Collected data entries
◇ ◇ ◇
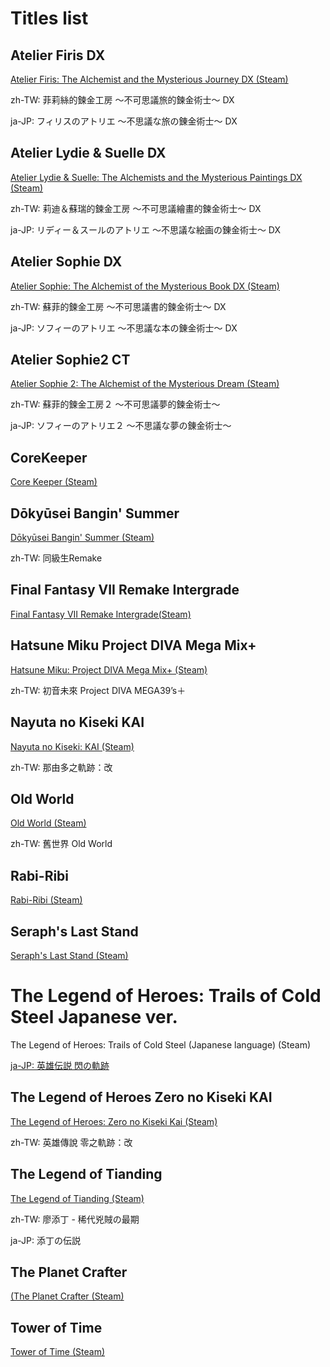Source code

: # Titles list

## Atelier Firis DX
[Atelier Firis: The Alchemist and the Mysterious Journey DX (Steam)](https://store.steampowered.com/app/1502980/__DX/)

zh-TW: 菲莉絲的鍊金工房 ～不可思議旅的鍊金術士～ DX

ja-JP: フィリスのアトリエ ～不思議な旅の錬金術士～ DX

## Atelier Lydie & Suelle DX

[Atelier Lydie & Suelle: The Alchemists and the Mysterious Paintings DX (Steam)](https://store.steampowered.com/app/1502990/__DX/)

zh-TW: 莉迪＆蘇瑞的鍊金工房 ～不可思議繪畫的鍊金術士～ DX

ja-JP: リディー＆スールのアトリエ ～不思議な絵画の錬金術士～ DX

## Atelier Sophie DX

[Atelier Sophie: The Alchemist of the Mysterious Book DX (Steam)](https://store.steampowered.com/app/1502970/__DX/)

zh-TW: 蘇菲的鍊金工房 ～不可思議書的鍊金術士～ DX

ja-JP: ソフィーのアトリエ ～不思議な本の錬金術士～ DX

## Atelier Sophie2 CT

[Atelier Sophie 2: The Alchemist of the Mysterious Dream (Steam)](https://store.steampowered.com/app/1621310/_/)

zh-TW: 蘇菲的鍊金工房２ ～不可思議夢的鍊金術士～

ja-JP: ソフィーのアトリエ２ ～不思議な夢の錬金術士～

## CoreKeeper

[Core Keeper (Steam)](https://store.steampowered.com/app/1621690/Core_Keeper/)

## Dōkyūsei Bangin' Summer

[Dōkyūsei Bangin' Summer  (Steam)](https://store.steampowered.com/app/1689910/Remake/)

zh-TW: 同級生Remake

## Final Fantasy VII Remake Intergrade
[Final Fantasy VII Remake Intergrade(Steam)](https://store.steampowered.com/app/1462040/FINAL_FANTASY_VII_REMAKE_INTERGRADE/)

## Hatsune Miku Project DIVA Mega Mix+

[Hatsune Miku: Project DIVA Mega Mix+ (Steam)](https://store.steampowered.com/app/1761390/_Project_DIVA_MEGA39s/)

zh-TW: 初音未來 Project DIVA MEGA39’s＋

## Nayuta no Kiseki KAI

[Nayuta no Kiseki: KAI (Steam)](https://store.steampowered.com/app/1732390/_/)

zh-TW: 那由多之軌跡：改

## Old World

[Old World (Steam)](https://store.steampowered.com/app/597180/_Old_World/)

zh-TW: 舊世界 Old World

## Rabi-Ribi
[Rabi-Ribi (Steam)](https://store.steampowered.com/app/400910/RabiRibi/)

## Seraph's Last Stand

[Seraph's Last Stand (Steam)](https://store.steampowered.com/app/1919460/Seraphs_Last_Stand/)

# The Legend of Heroes: Trails of Cold Steel Japanese ver. 

The Legend of Heroes: Trails of Cold Steel (Japanese language) (Steam)

[ja-JP: 英雄伝説 閃の軌跡](https://store.steampowered.com/app/538680/_/?l=japanese)

## The Legend of Heroes Zero no Kiseki KAI

[The Legend of Heroes: Zero no Kiseki Kai (Steam)](https://store.steampowered.com/app/1457520/_/)

zh-TW: 英雄傳說 零之軌跡：改

## The Legend of Tianding

[The Legend of Tianding (Steam)](https://store.steampowered.com/app/1406850/_/)

zh-TW: 廖添丁 - 稀代兇賊の最期

ja-JP: 添丁の伝説

## The Planet Crafter

[(The Planet Crafter (Steam)](https://store.steampowered.com/app/1284190/The_Planet_Crafter/)

## Tower of Time

[Tower of Time (Steam)](https://store.steampowered.com/app/617480/Tower_of_Time/)
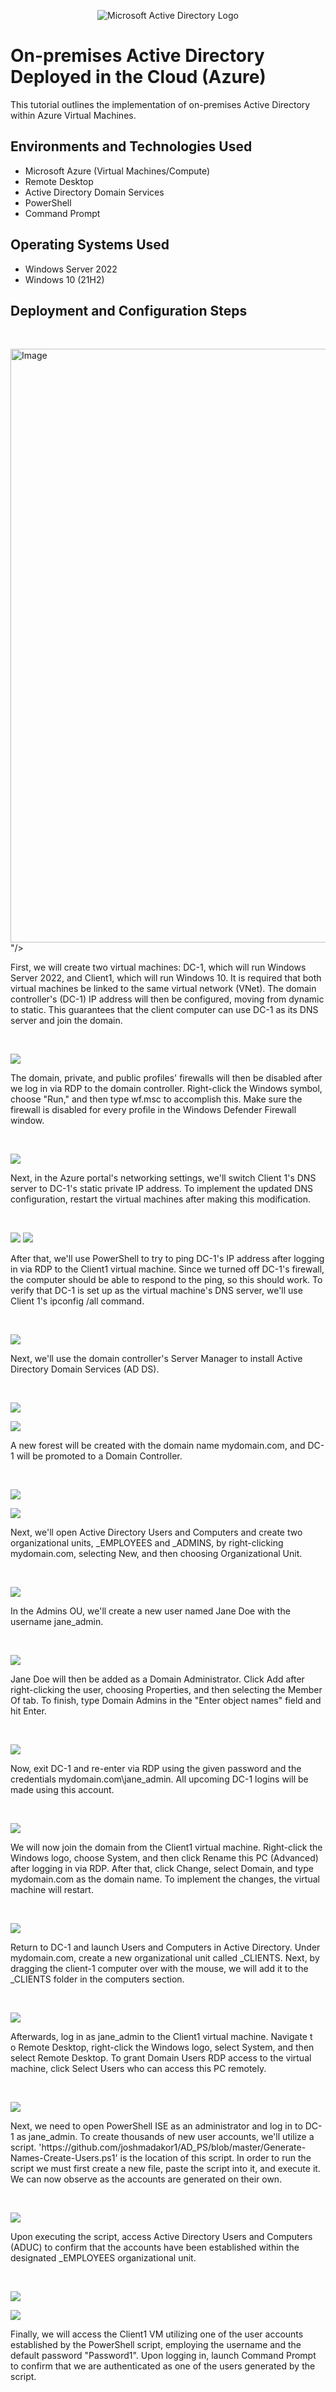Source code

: <p align="center">
<img src="https://i.imgur.com/pU5A58S.png" alt="Microsoft Active Directory Logo"/>
</p>

<h1>On-premises Active Directory Deployed in the Cloud (Azure)</h1>
This tutorial outlines the implementation of on-premises Active Directory within Azure Virtual Machines.<br />


<h2>Environments and Technologies Used</h2>

- Microsoft Azure (Virtual Machines/Compute)
- Remote Desktop
- Active Directory Domain Services
- PowerShell
- Command Prompt 

<h2>Operating Systems Used </h2>

- Windows Server 2022
- Windows 10 (21H2)

<h2>Deployment and Configuration Steps</h2>

<p>
<br/>
  
<img width="950" alt="Image" src="https://github.com/user-attachments/assets/4f8a5b79-7078-4373-9226-472cac2b9987" />"/>
</p>
<p>
First, we will create two virtual machines: DC-1, which will run Windows Server 2022, and Client1, which will run Windows 10.  It is required that both virtual machines be linked to the same virtual network (VNet).  The domain controller's (DC-1) IP address will then be configured, moving from dynamic to static.  This guarantees that the client computer can use DC-1 as its DNS server and join the domain.
</p>
<br />

<p>
<img src="https://github.com/user-attachments/assets/95b405bb-18f7-41b9-a56d-a7d94f99f89e"/>
</p>
<p>
The domain, private, and public profiles' firewalls will then be disabled after we log in via RDP to the domain controller.  Right-click the Windows symbol, choose "Run," and then type wf.msc to accomplish this.  Make sure the firewall is disabled for every profile in the Windows Defender Firewall window.
</p>
<br />

<p>
<img src="https://github.com/user-attachments/assets/1c9f51d9-6d7f-49bf-8f58-ce9700c1e0c1"/>
</p>
<p>
Next, in the Azure portal's networking settings, we'll switch Client 1's DNS server to DC-1's static private IP address.  To implement the updated DNS configuration, restart the virtual machines after making this modification.
</p>
<br />

<p>
<img src="https://github.com/user-attachments/assets/36bc91b5-4252-41ae-a25d-e0a79a8822aa"/>
<img src="https://github.com/user-attachments/assets/ef474797-682d-4068-a5fd-3f467233cb9e"/>
</p>
<p>
After that, we'll use PowerShell to try to ping DC-1's IP address after logging in via RDP to the Client1 virtual machine.  Since we turned off DC-1's firewall, the computer should be able to respond to the ping, so this should work.  To verify that DC-1 is set up as the virtual machine's DNS server, we'll use Client 1's ipconfig /all command.
</p>
<br />

<p>
<img src="https://github.com/user-attachments/assets/898c419a-2778-4949-9826-c977efd6fda7"/>
</p>
<p>
Next, we'll use the domain controller's Server Manager to install Active Directory Domain Services (AD DS).
</p>
<br />

<p>
<img src="https://github.com/user-attachments/assets/3703e78e-c4e0-4713-b5b2-a0f4873e8121"/>
  </p>
<p>
<img src="https://github.com/user-attachments/assets/12b95c24-6788-4358-9786-dc579691cd96"/>

</p>
<p>
A new forest will be created with the domain name mydomain.com, and DC-1 will be promoted to a Domain Controller.
</p>
<br />

<p>
<img src="https://github.com/user-attachments/assets/c1c152c0-e3da-4e97-844b-a6ebe3d36aae"/>
</p>
<img src="https://github.com/user-attachments/assets/1997441d-ab78-42b2-80db-0d09c54df25f"/>
</p>
<p>
Next, we'll open Active Directory Users and Computers and create two organizational units, _EMPLOYEES and _ADMINS, by right-clicking mydomain.com, selecting New, and then choosing Organizational Unit.
</p>
<br />

<p>
<img src="https://github.com/user-attachments/assets/8df4b224-a626-4422-b834-97e27d5b64aa"/>
</p>
<p>
In the Admins OU, we'll create a new user named Jane Doe with the username jane_admin. 
</p>
<br />

<p>
<img src="https://github.com/user-attachments/assets/023fcd41-4a53-4215-acf3-d00396d16cf4"/>
</p>
  
<p>
Jane Doe will then be added as a Domain Administrator.  Click Add after right-clicking the user, choosing Properties, and then selecting the Member Of tab.  To finish, type Domain Admins in the "Enter object names" field and hit Enter.
</p>
<br />

<p>

<img src="https://github.com/user-attachments/assets/c2f6550e-8f59-490d-aa26-e13764b7d8c8"/> 
</p>
<p>
Now, exit DC-1 and re-enter via RDP using the given password and the credentials mydomain.com\jane_admin.  All upcoming DC-1 logins will be made using this account.
</p>
<br />

<p>

<img src="https://github.com/user-attachments/assets/b861b8af-ac6d-4376-a473-e4f9f6f327f0"/> 
</p>
<p>
We will now join the domain from the Client1 virtual machine.  Right-click the Windows logo, choose System, and then click Rename this PC (Advanced) after logging in via RDP.  After that, click Change, select Domain, and type mydomain.com as the domain name.  To implement the changes, the virtual machine will restart.
</p>
<br />

<p>
  

<img src="https://github.com/user-attachments/assets/f7ef8598-679a-4894-957d-698bcdeff1f2"/> 
</p>
<p>
Return to DC-1 and launch Users and Computers in Active Directory.  Under mydomain.com, create a new organizational unit called _CLIENTS.  Next, by dragging the client-1 computer over with the mouse, we will add it to the _CLIENTS folder in the computers section. 
</p>
<br />

<p>

<img src="https://github.com/user-attachments/assets/5d981cd5-d20c-47b3-8fe2-b5ddf1a0ad4d"/> 
</p>
<p>
Afterwards, log in as jane_admin to the Client1 virtual machine. Navigate t o Remote Desktop, right-click the Windows logo, select System, and then select Remote Desktop.  To grant Domain Users RDP access to the virtual machine, click Select Users who can access this PC remotely.
</p>
<br />

<p>

<img src="https://github.com/user-attachments/assets/486b990a-c025-4e8e-b0bf-1f7d9bd14d13"/> 
</p>
<p>
Next, we need to open PowerShell ISE as an administrator and log in to DC-1 as jane_admin.  To create thousands of new user accounts, we'll utilize a script.  'https://github.com/joshmadakor1/AD_PS/blob/master/Generate-Names-Create-Users.ps1' is the location of this script.  In order to run the script we must first create a new file, paste the script into it, and execute it. We can now  observe as the accounts are generated on their own. 
</p>
<br />

<p>
<img src="https://github.com/user-attachments/assets/9647a5e3-d7ef-48f8-92c7-24aca5eec72d"/>
</p>
<p>
Upon executing the script, access Active Directory Users and Computers (ADUC) to confirm that the accounts have been established within the designated _EMPLOYEES organizational unit.
</p>
<br />

<p>
  <img src="https://github.com/user-attachments/assets/e86494bb-beb6-412c-a7eb-4b3851ec9af0"/> 
</p>
<img src="https://github.com/user-attachments/assets/255abd83-2bfe-4628-9558-6a4b3574b46a"/>
</p>
<p>
Finally, we will access the Client1 VM utilizing one of the user accounts established by the PowerShell script, employing the username and the default password "Password1". Upon logging in, launch Command Prompt to confirm that we are authenticated as one of the users generated by the script. 
</p>
<br />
◇ ◇ ◇
Look through the records and copy down every line that holds "Ribi".

FINISHED EXERCISE
## Rabi-Ribi
[Rabi-Ribi (Steam)](https://store.steampowered.com/app/400910/RabiRibi/)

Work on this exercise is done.